*** Data shown ***

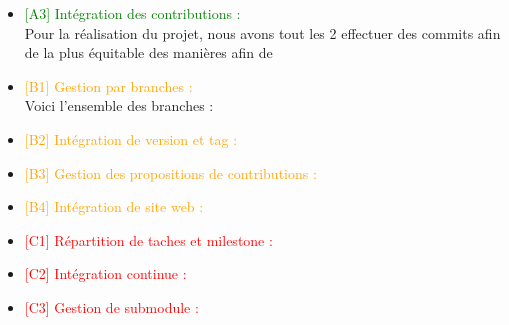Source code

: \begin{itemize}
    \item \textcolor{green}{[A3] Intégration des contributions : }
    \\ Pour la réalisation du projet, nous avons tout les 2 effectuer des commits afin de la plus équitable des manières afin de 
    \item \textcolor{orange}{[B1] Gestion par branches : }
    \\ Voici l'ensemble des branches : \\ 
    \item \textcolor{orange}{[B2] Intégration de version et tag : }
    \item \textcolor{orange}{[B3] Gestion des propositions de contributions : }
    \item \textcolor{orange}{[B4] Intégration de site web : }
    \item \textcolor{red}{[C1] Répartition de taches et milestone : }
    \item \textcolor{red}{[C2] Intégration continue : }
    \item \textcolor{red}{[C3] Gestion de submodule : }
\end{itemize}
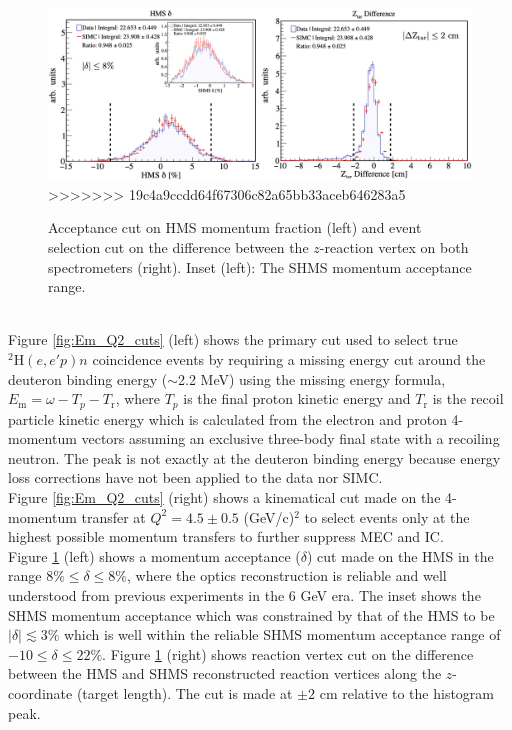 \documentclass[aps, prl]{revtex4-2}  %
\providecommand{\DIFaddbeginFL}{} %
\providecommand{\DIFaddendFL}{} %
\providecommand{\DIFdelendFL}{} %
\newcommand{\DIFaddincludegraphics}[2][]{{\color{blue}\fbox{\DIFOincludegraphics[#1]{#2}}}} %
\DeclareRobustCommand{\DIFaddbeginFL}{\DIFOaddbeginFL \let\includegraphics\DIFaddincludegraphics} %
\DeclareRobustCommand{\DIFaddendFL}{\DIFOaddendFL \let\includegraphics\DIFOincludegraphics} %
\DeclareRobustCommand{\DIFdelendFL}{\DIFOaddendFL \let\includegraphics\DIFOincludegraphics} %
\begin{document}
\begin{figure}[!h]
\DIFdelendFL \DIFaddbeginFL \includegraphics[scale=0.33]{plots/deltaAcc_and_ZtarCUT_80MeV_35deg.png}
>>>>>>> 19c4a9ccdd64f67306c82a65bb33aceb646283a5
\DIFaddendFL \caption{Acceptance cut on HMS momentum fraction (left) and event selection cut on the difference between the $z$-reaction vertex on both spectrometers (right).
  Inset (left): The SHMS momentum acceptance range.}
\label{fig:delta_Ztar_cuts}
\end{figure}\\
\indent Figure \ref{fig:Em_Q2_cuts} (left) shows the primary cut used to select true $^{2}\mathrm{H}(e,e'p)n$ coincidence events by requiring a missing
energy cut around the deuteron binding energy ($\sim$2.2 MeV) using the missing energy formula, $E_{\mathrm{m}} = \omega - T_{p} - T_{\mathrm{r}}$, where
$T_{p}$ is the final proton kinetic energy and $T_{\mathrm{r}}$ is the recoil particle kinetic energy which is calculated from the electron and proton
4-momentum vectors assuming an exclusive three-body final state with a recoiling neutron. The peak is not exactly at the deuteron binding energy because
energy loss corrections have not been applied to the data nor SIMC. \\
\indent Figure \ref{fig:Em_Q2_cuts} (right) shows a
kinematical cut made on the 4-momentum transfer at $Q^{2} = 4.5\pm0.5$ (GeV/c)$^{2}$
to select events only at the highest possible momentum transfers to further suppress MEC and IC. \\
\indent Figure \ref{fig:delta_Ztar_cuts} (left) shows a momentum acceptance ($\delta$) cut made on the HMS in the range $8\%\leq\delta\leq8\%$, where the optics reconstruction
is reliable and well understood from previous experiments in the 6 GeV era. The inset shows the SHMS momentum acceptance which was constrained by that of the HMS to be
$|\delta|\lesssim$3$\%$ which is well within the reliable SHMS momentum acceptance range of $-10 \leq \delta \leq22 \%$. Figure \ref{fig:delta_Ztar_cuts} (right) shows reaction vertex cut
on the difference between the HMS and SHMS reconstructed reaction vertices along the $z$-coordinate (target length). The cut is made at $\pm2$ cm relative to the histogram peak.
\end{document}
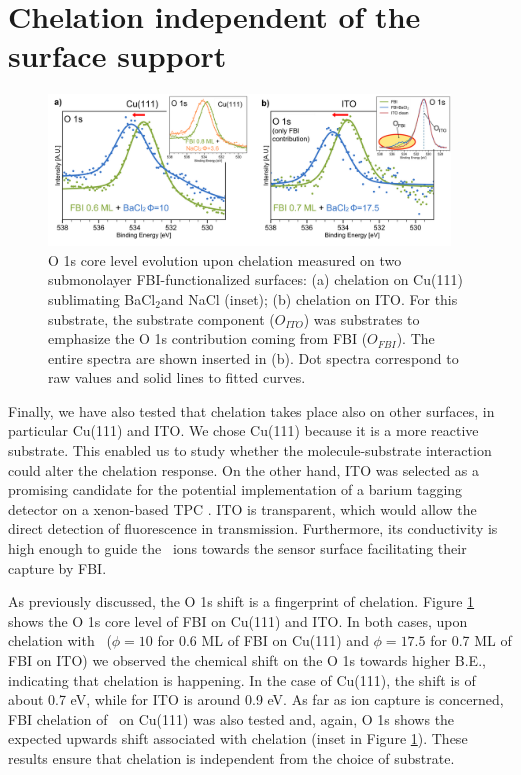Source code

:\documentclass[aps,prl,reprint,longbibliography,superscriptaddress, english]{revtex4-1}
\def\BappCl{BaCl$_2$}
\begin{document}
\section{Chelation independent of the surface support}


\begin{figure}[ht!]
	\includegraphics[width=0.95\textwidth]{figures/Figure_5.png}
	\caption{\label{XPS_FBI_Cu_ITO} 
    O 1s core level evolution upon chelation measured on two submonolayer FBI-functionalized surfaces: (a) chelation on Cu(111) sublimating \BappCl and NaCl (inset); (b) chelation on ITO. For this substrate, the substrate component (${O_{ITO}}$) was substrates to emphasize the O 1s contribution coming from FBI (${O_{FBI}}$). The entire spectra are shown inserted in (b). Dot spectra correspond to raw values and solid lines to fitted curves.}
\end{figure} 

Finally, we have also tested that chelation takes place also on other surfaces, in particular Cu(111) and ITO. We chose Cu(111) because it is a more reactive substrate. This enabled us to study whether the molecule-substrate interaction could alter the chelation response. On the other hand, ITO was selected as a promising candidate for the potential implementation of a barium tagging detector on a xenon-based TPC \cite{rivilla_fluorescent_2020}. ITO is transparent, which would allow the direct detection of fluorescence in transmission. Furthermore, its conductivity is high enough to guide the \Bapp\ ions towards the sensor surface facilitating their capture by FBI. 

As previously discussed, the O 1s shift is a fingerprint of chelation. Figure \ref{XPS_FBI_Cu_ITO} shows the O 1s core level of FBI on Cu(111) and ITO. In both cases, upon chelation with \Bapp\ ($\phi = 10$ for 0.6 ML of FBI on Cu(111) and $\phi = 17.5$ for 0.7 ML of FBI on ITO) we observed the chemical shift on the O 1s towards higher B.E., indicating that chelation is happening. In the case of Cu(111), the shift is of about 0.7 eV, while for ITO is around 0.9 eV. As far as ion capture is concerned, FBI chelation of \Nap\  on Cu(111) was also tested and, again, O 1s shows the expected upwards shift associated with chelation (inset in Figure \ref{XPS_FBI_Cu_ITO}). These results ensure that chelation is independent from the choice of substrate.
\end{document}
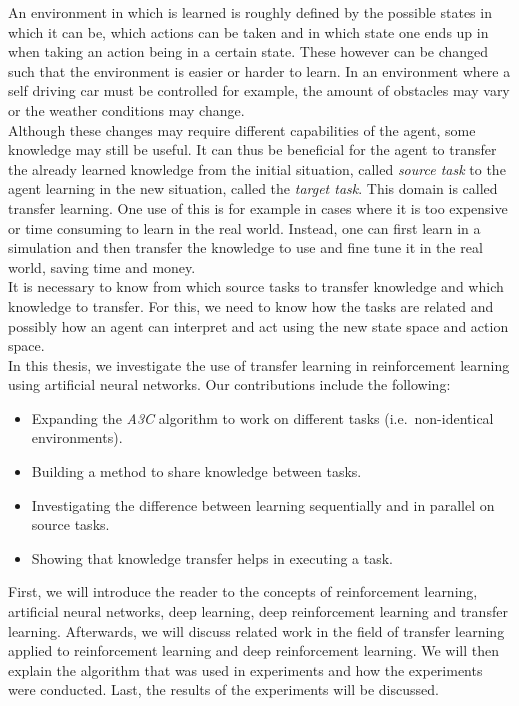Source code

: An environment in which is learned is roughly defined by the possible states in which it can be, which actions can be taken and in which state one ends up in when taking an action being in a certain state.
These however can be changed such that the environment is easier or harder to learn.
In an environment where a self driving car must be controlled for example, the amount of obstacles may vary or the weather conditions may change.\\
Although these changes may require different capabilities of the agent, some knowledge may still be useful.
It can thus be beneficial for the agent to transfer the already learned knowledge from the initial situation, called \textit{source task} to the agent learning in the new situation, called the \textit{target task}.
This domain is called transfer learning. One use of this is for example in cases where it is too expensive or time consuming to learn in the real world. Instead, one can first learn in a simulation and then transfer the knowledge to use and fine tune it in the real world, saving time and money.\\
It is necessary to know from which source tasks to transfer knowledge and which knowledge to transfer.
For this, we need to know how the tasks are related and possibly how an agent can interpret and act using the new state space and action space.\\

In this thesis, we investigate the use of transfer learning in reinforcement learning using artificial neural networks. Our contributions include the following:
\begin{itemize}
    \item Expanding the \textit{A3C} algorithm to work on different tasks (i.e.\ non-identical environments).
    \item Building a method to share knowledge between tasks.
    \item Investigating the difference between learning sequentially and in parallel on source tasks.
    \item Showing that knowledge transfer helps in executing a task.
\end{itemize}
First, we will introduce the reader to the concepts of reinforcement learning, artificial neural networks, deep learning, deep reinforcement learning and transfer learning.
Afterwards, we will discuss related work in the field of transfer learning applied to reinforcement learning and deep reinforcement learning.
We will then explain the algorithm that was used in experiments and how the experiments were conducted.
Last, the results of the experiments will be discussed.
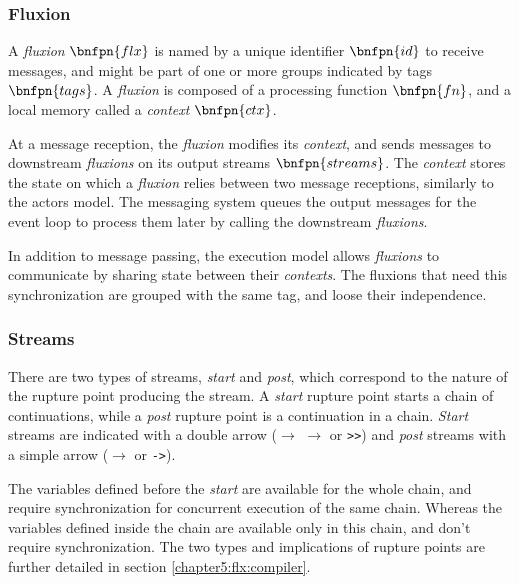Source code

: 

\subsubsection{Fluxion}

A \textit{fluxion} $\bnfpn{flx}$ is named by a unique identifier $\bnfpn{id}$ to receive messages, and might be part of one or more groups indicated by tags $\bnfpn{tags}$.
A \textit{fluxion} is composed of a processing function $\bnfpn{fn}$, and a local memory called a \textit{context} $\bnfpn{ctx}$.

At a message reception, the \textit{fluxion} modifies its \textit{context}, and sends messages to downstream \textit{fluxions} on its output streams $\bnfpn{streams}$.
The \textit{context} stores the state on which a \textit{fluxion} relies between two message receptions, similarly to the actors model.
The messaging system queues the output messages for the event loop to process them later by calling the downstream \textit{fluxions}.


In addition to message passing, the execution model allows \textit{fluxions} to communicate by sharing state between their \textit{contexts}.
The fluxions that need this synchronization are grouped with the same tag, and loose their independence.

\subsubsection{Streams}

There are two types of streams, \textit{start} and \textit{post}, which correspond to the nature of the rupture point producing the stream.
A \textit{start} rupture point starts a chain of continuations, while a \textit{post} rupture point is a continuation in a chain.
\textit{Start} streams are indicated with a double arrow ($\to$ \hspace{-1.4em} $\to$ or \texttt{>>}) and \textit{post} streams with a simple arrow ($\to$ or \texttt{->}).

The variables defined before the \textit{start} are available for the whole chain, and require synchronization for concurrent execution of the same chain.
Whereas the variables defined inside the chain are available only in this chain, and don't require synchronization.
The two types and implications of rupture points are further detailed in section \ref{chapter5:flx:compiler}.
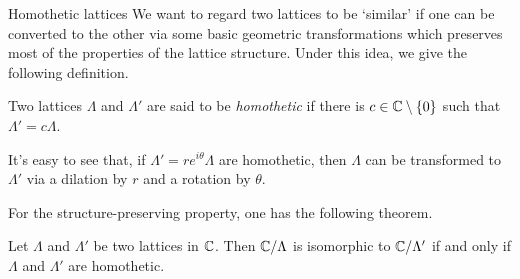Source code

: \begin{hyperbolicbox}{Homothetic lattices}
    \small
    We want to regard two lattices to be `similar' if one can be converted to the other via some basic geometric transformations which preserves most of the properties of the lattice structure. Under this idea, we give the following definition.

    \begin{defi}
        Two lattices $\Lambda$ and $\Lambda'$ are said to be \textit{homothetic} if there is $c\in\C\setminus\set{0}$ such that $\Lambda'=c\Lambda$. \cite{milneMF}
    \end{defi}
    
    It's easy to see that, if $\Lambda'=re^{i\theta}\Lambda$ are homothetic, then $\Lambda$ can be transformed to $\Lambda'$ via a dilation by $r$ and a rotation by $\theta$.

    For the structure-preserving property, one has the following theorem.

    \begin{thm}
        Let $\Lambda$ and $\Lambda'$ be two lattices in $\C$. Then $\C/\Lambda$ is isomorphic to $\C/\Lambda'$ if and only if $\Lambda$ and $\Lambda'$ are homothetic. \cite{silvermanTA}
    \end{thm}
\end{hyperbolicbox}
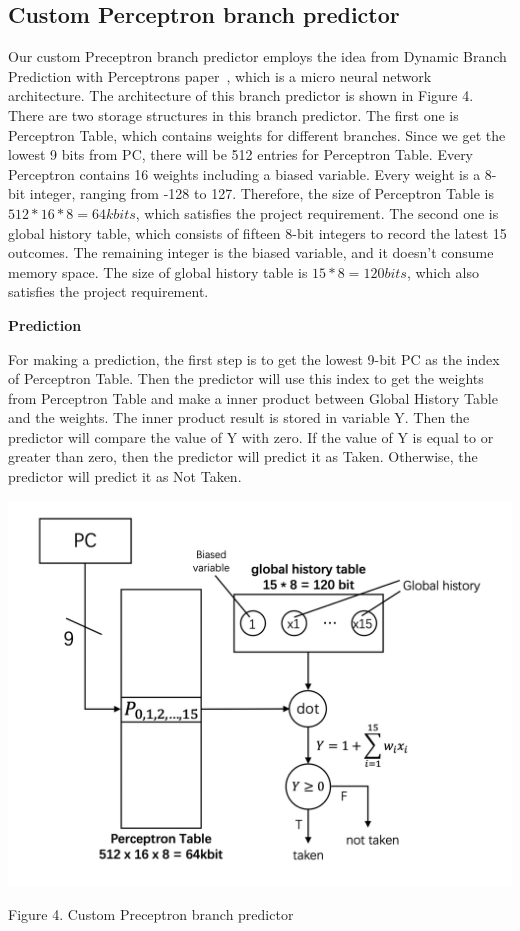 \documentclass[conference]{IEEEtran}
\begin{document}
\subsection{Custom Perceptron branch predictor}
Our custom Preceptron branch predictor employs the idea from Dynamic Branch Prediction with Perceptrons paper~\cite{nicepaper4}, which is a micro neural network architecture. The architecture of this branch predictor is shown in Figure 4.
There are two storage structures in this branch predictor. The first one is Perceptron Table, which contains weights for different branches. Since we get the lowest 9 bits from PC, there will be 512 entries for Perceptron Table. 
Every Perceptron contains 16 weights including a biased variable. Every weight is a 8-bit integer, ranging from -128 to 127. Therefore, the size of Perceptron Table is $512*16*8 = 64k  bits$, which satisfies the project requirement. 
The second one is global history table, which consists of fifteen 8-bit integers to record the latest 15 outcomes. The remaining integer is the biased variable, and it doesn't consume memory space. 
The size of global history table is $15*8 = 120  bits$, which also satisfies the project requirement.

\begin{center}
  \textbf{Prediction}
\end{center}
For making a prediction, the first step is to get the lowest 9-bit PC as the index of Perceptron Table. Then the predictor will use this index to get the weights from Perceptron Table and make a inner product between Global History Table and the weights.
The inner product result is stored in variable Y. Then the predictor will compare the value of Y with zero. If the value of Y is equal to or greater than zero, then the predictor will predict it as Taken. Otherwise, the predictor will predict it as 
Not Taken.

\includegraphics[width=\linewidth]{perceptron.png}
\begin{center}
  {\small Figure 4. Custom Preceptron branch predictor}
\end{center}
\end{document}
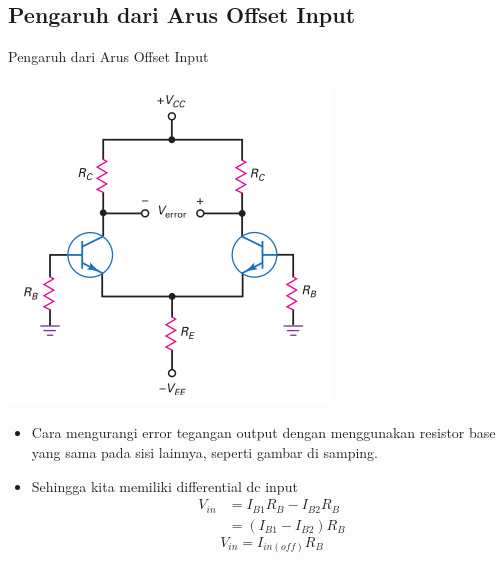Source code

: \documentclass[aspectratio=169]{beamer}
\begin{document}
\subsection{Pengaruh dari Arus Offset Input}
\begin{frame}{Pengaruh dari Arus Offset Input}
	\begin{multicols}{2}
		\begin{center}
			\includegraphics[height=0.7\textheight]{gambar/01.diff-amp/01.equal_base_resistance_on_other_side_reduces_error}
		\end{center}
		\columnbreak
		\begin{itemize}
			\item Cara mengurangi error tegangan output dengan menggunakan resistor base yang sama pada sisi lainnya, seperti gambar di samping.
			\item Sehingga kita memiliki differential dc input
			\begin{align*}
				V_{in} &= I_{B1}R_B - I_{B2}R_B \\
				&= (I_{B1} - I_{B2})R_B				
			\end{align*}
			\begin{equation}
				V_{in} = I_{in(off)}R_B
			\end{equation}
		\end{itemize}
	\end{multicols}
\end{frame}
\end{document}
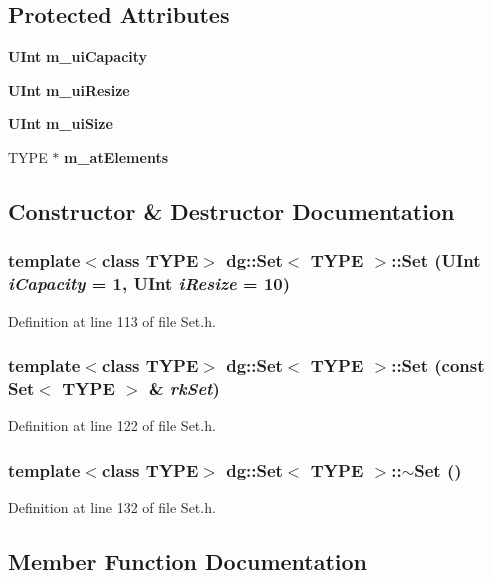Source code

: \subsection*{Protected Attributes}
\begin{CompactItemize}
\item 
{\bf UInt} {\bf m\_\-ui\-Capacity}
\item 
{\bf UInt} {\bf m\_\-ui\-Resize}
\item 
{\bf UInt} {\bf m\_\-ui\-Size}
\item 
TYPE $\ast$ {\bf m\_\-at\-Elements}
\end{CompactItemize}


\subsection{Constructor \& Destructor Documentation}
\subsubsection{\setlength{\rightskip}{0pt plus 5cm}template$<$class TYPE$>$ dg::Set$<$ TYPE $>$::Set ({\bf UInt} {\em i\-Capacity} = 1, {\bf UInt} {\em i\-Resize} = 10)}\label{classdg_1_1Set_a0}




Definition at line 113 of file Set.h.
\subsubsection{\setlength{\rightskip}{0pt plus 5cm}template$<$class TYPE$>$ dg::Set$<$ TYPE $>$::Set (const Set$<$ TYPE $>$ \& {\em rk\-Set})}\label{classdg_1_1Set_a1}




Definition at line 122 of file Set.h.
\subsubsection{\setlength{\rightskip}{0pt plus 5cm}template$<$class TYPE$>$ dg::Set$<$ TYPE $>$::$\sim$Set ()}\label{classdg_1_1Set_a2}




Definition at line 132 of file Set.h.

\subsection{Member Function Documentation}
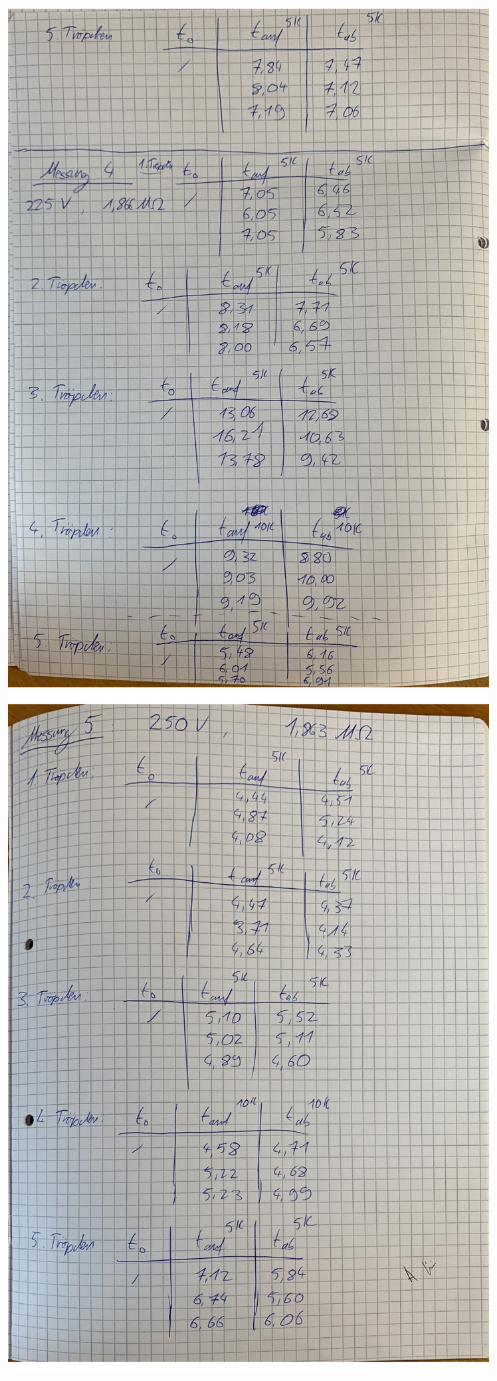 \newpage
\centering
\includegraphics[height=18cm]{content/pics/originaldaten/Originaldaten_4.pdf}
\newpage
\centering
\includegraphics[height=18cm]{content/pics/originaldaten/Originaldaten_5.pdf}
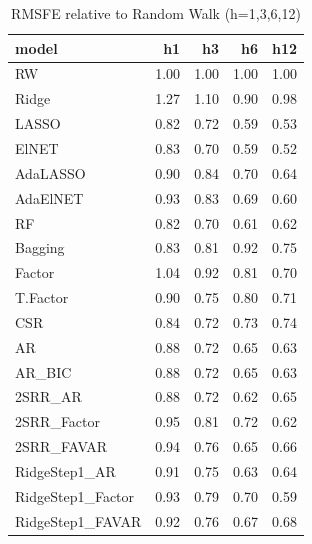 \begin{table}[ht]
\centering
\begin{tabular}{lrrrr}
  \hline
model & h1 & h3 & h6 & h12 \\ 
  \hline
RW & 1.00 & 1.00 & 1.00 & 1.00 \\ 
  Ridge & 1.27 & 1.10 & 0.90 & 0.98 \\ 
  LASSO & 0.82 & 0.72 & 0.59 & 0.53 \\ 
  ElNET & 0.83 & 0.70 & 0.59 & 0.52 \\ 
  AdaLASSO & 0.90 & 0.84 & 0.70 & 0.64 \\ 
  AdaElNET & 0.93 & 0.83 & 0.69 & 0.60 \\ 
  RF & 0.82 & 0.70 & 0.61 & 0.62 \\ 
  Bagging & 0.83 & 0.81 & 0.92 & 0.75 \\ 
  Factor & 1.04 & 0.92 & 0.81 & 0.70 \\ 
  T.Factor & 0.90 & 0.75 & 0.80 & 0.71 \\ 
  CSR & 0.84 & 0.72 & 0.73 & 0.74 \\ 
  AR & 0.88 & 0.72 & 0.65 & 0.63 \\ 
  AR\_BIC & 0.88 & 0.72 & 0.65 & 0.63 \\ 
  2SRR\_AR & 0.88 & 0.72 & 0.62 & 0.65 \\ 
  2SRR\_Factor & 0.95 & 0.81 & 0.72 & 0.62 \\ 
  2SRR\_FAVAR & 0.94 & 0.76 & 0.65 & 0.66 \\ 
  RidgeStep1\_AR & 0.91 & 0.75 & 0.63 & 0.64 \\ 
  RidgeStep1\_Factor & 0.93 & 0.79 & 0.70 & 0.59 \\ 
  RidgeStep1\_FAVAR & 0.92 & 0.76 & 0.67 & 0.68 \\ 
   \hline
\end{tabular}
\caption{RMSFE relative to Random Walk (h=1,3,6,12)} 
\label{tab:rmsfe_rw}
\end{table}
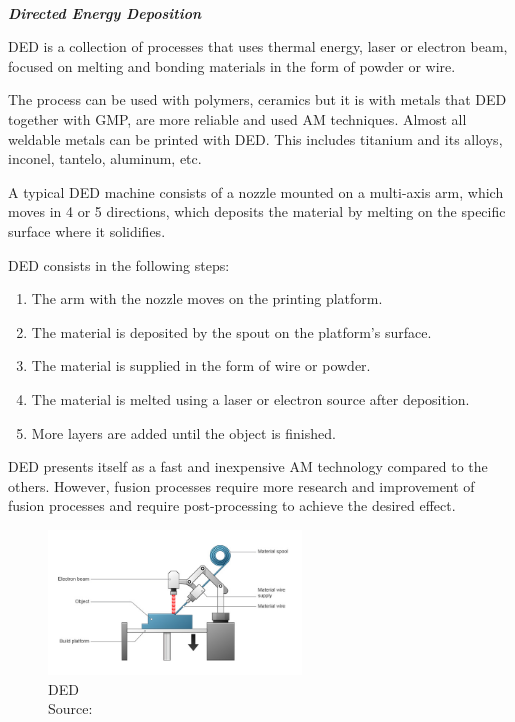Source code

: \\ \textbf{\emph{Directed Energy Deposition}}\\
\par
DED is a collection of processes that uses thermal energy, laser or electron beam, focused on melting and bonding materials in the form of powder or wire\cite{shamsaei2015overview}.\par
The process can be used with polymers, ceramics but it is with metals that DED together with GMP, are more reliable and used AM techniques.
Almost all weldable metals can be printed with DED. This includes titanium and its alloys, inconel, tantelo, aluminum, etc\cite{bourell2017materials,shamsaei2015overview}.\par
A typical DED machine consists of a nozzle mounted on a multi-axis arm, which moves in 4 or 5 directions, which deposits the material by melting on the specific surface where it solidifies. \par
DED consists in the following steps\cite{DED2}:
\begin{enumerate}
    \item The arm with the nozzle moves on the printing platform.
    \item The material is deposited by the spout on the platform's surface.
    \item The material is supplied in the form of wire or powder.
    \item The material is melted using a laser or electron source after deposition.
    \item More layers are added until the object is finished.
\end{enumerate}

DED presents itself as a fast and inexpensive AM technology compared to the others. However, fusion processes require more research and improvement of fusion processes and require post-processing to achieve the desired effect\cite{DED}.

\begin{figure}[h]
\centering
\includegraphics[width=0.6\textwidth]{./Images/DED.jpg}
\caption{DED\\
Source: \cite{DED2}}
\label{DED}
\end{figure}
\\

*** End of Data shown ***

What the task asks
Only one stretch of the records above is wanted: the lines between the one holding "(right) shows a" and the one holding "to select events", inclusive, reproduced exactly.

Answer to this task
\indent Figure \ref{fig:Em_Q2_cuts} (right) shows a
kinematical cut made on the 4-momentum transfer at $Q^{2} = 4.5\pm0.5$ (GeV/c)$^{2}$
to select events only at the highest possible momentum transfers to further suppress MEC and IC. \\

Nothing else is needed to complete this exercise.